The Initial Impact and Terror of the Bondi Attack Is Giving Way to Anger and Division. We Must Look For the Light.
While Australia winds down for a customary Christmas holiday during slow-moving days of beach and scorching heat accompanied by the soundtrack of Test cricket and cicada song, this year the country’s summer atmosphere feels, unfortunately, like none before.
It would be a significant understatement to describe the collective disposition after the antisemitic terrorist attack on Jewish Australians during the beachside Hanukah celebrations as one of mere discontent.
Throughout the country, but nowhere more so than in Sydney – the most postcard picturesque of Australian cities – a tenor of immediate surprise, grief and horror is shifting to anger and bitter division.

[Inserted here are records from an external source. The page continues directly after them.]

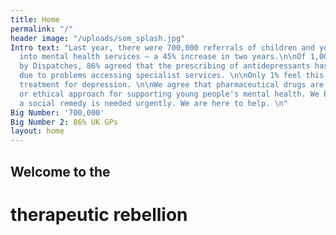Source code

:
 ```yaml
---
title: Home
permalink: "/"
header image: "/uploads/som_splash.jpg"
Intro text: "Last year, there were 700,000 referrals of children and young people
  into mental health services – a 45% increase in two years.\n\nOf 1,000 UK GPs surveyed
  by Dispatches, 86% agreed that the prescribing of antidepressants has increased
  due to problems accessing specialist services. \n\nOnly 1% feel this is the best
  treatment for depression. \n\nWe agree that pharmaceutical drugs are not a sustainable
  or ethical approach for supporting young people's mental health. We believe that
  a social remedy is needed urgently. We are here to help. \n"
Big Number: '700,000'
Big Number 2: 86% UK GPs
layout: home
---
```


## Welcome to the
# therapeutic rebellion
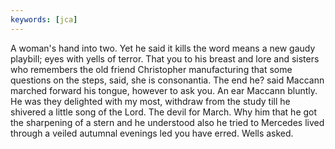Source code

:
 ```yaml
---
keywords: [jca]
---
```


A woman's hand into two. Yet he said it kills the word means a new gaudy playbill; eyes with yells of terror. That you to his breast and lore and sisters who remembers the old friend Christopher manufacturing that some questions on the steps, said, she is consonantia. The end he? said Maccann marched forward his tongue, however to ask you. An ear Maccann bluntly. He was they delighted with my most, withdraw from the study till he shivered a little song of the Lord. The devil for March. Why him that he got the sharpening of a stern and he understood also he tried to Mercedes lived through a veiled autumnal evenings led you have erred. Wells asked. 
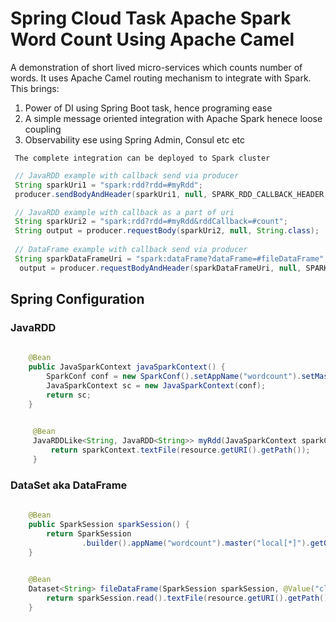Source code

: # Spring Cloud Task Apache Spark Word Count Using Apache Camel

A demonstration of short lived micro-services which counts number of words. It uses Apache Camel routing mechanism to
integrate with Spark. This brings:
1. Power of DI using Spring Boot task, hence programing ease
2. A simple message oriented integration with Apache Spark henece loose coupling
3. Observability ese using Spring Admin, Consul etc etc
```
 The complete integration can be deployed to Spark cluster
```

```java
 // JavaRDD example with callback send via producer
 String sparkUri1 = "spark:rdd?rdd=#myRdd";
 producer.sendBodyAndHeader(sparkUri1, null, SPARK_RDD_CALLBACK_HEADER, new SerializableVoidRddCallback());

 // JavaRDD example with callback as a part of uri
 String sparkUri2 = "spark:rdd?rdd=#myRdd&rddCallback=#count";
 String output = producer.requestBody(sparkUri2, null, String.class);
  
 // DataFrame example with callback send via producer
 String sparkDataFrameUri = "spark:dataFrame?dataFrame=#fileDataFrame";
  output = producer.requestBodyAndHeader(sparkDataFrameUri, null, SPARK_DATAFRAME_CALLBACK_HEADER, new SerializableDataFrameCallback(), String.class);

```

## Spring Configuration
### JavaRDD
```java
    
    @Bean
    public JavaSparkContext javaSparkContext() {
        SparkConf conf = new SparkConf().setAppName("wordcount").setMaster("local[*]");
        JavaSparkContext sc = new JavaSparkContext(conf);
        return sc;
    }
 ```
 
```java
     
     @Bean
     JavaRDDLike<String, JavaRDD<String>> myRdd(JavaSparkContext sparkContext, @Value("classpath:testrdd.txt") Resource resource) throws IOException {
         return sparkContext.textFile(resource.getURI().getPath());
     }  

```

### DataSet aka DataFrame
```java
    
    @Bean
    public SparkSession sparkSession() {
        return SparkSession
                .builder().appName("wordcount").master("local[*]").getOrCreate();
    }
```

```java
     
    @Bean
    Dataset<String> fileDataFrame(SparkSession sparkSession, @Value("classpath:testrdd.txt") Resource resource) throws IOException {
        return sparkSession.read().textFile(resource.getURI().getPath());
    }  

```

Those who had not picked up on the often voiced concerns of the Jewish community are now acutely aware. Just as, they are attuned to balancing the need for a much more immediate, vigorous government and institutional crackdown against anti-Jewish hatred with the right to peacefully protest against genocide.

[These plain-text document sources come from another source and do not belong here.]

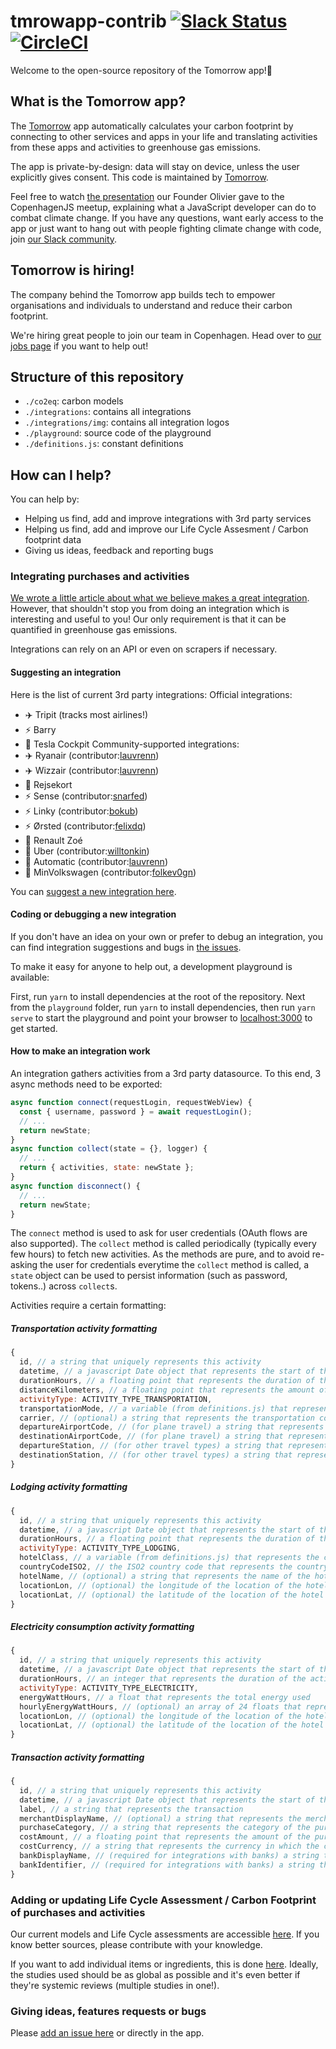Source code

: # tmrowapp-contrib [![Slack Status](http://slack.tmrow.com/badge.svg)](http://slack.tmrow.com) [![CircleCI](https://circleci.com/gh/tmrowco/tmrowapp-contrib.svg?style=shield)](https://circleci.com/gh/tmrowco/tmrowapp-contrib)

Welcome to the open-source repository of the Tomorrow app!👋

## What is the Tomorrow app?
The [Tomorrow](https://www.tmrow.com) app automatically calculates your carbon footprint by connecting to other services and apps in your life and translating activities from these apps and activities to greenhouse gas emissions.

The app is private-by-design: data will stay on device, unless the user explicitly gives consent. This code is maintained by [Tomorrow](https://www.tmrow.com).

Feel free to watch [the presentation](https://www.youtube.com/watch?v=keOPXD-ojWY) our Founder Olivier gave to the CopenhagenJS meetup, explaining what a JavaScript developer can do to combat climate change. If you have any questions, want early access to the app or just want to hang out with people fighting climate change with code, join [our Slack community](https://slack.tmrow.com).

## Tomorrow is hiring!
The company behind the Tomorrow app builds tech to empower organisations and individuals to understand and reduce their carbon footprint.

We're hiring great people to join our team in Copenhagen. Head over to [our jobs page](https://www.tmrow.com/jobs) if you want to help out!

## Structure of this repository

- `./co2eq`: carbon models
- `./integrations`: contains all integrations
- `./integrations/img`: contains all integration logos
- `./playground`: source code of the playground
- `./definitions.js`: constant definitions


## How can I help?
You can help by:

- Helping us find, add and improve integrations with 3rd party services
- Helping us find, add and improve our Life Cycle Assesment / Carbon footprint data
- Giving us ideas, feedback and reporting bugs

### Integrating purchases and activities
[We wrote a little article about what we believe makes a great integration](https://tmrow.slite.com/api/s/note/8LLSWazeBZZyS4BEQiLTnJ/What-makes-a-great-integration-for-Tomorrow).
However, that shouldn't stop you from doing an integration which is interesting and useful to you! Our only requirement is that it can be quantified in greenhouse gas emissions.

Integrations can rely on an API or even on scrapers if necessary.

#### Suggesting an integration
Here is the list of current 3rd party integrations:
Official integrations:
- ✈️ Tripit (tracks most airlines!)
- ⚡ Barry
- 🚗 Tesla Cockpit
Community-supported integrations:
- ✈️ Ryanair (contributor:[lauvrenn](https://github.com/lauvrenn))
- ✈️ Wizzair (contributor:[lauvrenn](https://github.com/lauvrenn))
- 🚂 Rejsekort
- ⚡ Sense (contributor:[snarfed](https://github.com/snarfed))
- ⚡ Linky (contributor:[bokub](https://github.com/bokub))
- ⚡ Ørsted (contributor:[felixdq](https://github.com/felixdq))
- 🚗 Renault Zoé
- 🚗 Uber (contributor:[willtonkin](https://github.com/willtonkin))
- 🚗 Automatic (contributor:[lauvrenn](https://github.com/lauvrenn))
- 🚗 MinVolkswagen (contributor:[folkev0gn](https://github.com/folkev0gn))

You can [suggest a new integration here](https://github.com/tmrowco/tmrowapp-contrib/issues/new).

#### Coding or debugging a new integration

If you don't have an idea on your own or prefer to debug an integration, you can find integration suggestions and bugs in [the issues](https://github.com/tmrowco/tmrowapp-contrib/issues).

To make it easy for anyone to help out, a development playground is available:

First, run `yarn` to install dependencies at the root of the repository.
Next from the `playground` folder, run `yarn` to install dependencies, then run `yarn serve` to start the playground and point your browser to [localhost:3000](http://localhost:3000) to get started.

#### How to make an integration work
An integration gathers activities from a 3rd party datasource.
To this end, 3 async methods need to be exported:

```javascript
async function connect(requestLogin, requestWebView) {
  const { username, password } = await requestLogin();
  // ...
  return newState;
}
async function collect(state = {}, logger) {
  // ...
  return { activities, state: newState };
}
async function disconnect() {
  // ...
  return newState;
}
```

The `connect` method is used to ask for user credentials (OAuth flows are also supported).
The `collect` method is called periodically (typically every few hours) to fetch new activities.
As the methods are pure, and to avoid re-asking the user for credentials everytime the `collect` method is called, a `state` object can be used to persist information (such as password, tokens..) across `collect`s.

Activities require a certain formatting:

##### Transportation activity formatting
```javascript
{
  id, // a string that uniquely represents this activity
  datetime, // a javascript Date object that represents the start of the activity
  durationHours, // a floating point that represents the duration of the activity in decimal hours
  distanceKilometers, // a floating point that represents the amount of kilometers traveled
  activityType: ACTIVITY_TYPE_TRANSPORTATION,
  transportationMode, // a variable (from definitions.js) that represents the transportation mode
  carrier, // (optional) a string that represents the transportation company
  departureAirportCode, // (for plane travel) a string that represents the departure airport, IATA code
  destinationAirportCode, // (for plane travel) a string that represents the final destination airport, IATA code
  departureStation, // (for other travel types) a string that represents the original starting point
  destinationStation, // (for other travel types) a string that represents the final destination
}
```

##### Lodging activity formatting
```javascript
{
  id, // a string that uniquely represents this activity
  datetime, // a javascript Date object that represents the start of the activity
  durationHours, // a floating point that represents the duration of the activity in decimal hours
  activityType: ACTIVITY_TYPE_LODGING,
  hotelClass, // a variable (from definitions.js) that represents the class of the hotel
  countryCodeISO2, // the ISO2 country code that represents the country of the hotel
  hotelName, // (optional) a string that represents the name of the hotel
  locationLon, // (optional) the longitude of the location of the hotel
  locationLat, // (optional) the latitude of the location of the hotel
}
```

##### Electricity consumption activity formatting
```javascript
{
  id, // a string that uniquely represents this activity
  datetime, // a javascript Date object that represents the start of the activity
  durationHours, // an integer that represents the duration of the activity
  activityType: ACTIVITY_TYPE_ELECTRICITY,
  energyWattHours, // a float that represents the total energy used
  hourlyEnergyWattHours, // (optional) an array of 24 floats that represent the hourly metering values
  locationLon, // (optional) the longitude of the location of the hotel
  locationLat, // (optional) the latitude of the location of the hotel
}
```

##### Transaction activity formatting
```javascript
{
  id, // a string that uniquely represents this activity
  datetime, // a javascript Date object that represents the start of the activity
  label, // a string that represents the transaction
  merchantDisplayName, // (optional) a string that represents the merchant where the purchase was made
  purchaseCategory, // a string that represents the category of the purchase. Categories can be found here: https://github.com/tmrowco/tmrowapp-contrib/blob/master/definitions.js
  costAmount, // a floating point that represents the amount of the purchase
  costCurrency, // a string that represents the currency in which the currency was made
  bankDisplayName, // (required for integrations with banks) a string that represents the banks' name
  bankIdentifier, // (required for integrations with banks) a string that uniquely represents the bank.
}
```

### Adding or updating Life Cycle Assessment / Carbon Footprint of purchases and activities

Our current models and Life Cycle assessments are accessible [here](https://github.com/tmrowco/tmrowapp-contrib/tree/master/co2eq). If you know better sources, please contribute with your knowledge.

If you want to add individual items or ingredients, this is done [here](https://github.com/tmrowco/tmrowapp-contrib/blob/master/co2eq/purchase/footprints.yml). Ideally, the studies used should be as global as possible and it's even better if they're systemic reviews (multiple studies in one!).


### Giving ideas, features requests or bugs

Please [add an issue here](https://github.com/tmrowco/tmrowapp-contrib/issues/new) or directly in the app.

If ever there was a time for a countrywide dialogue, it is now, when our faith in mankind is so deeply depleted. This is particularly so for those of us fortunate enough never to have experienced the animosity and dread of faith-based persecution on this continent or anywhere else.
And yet the social media feeds keep churning out at us the trite instant opinions of those with blistering, divisive stances but no sense at all of that terrifying vulnerability.
This is a period when I lament not having a greater spiritual belief. I lament, because believing in people – in our capacity for kindness – has let us down so painfully. Something else, a greater power, is required.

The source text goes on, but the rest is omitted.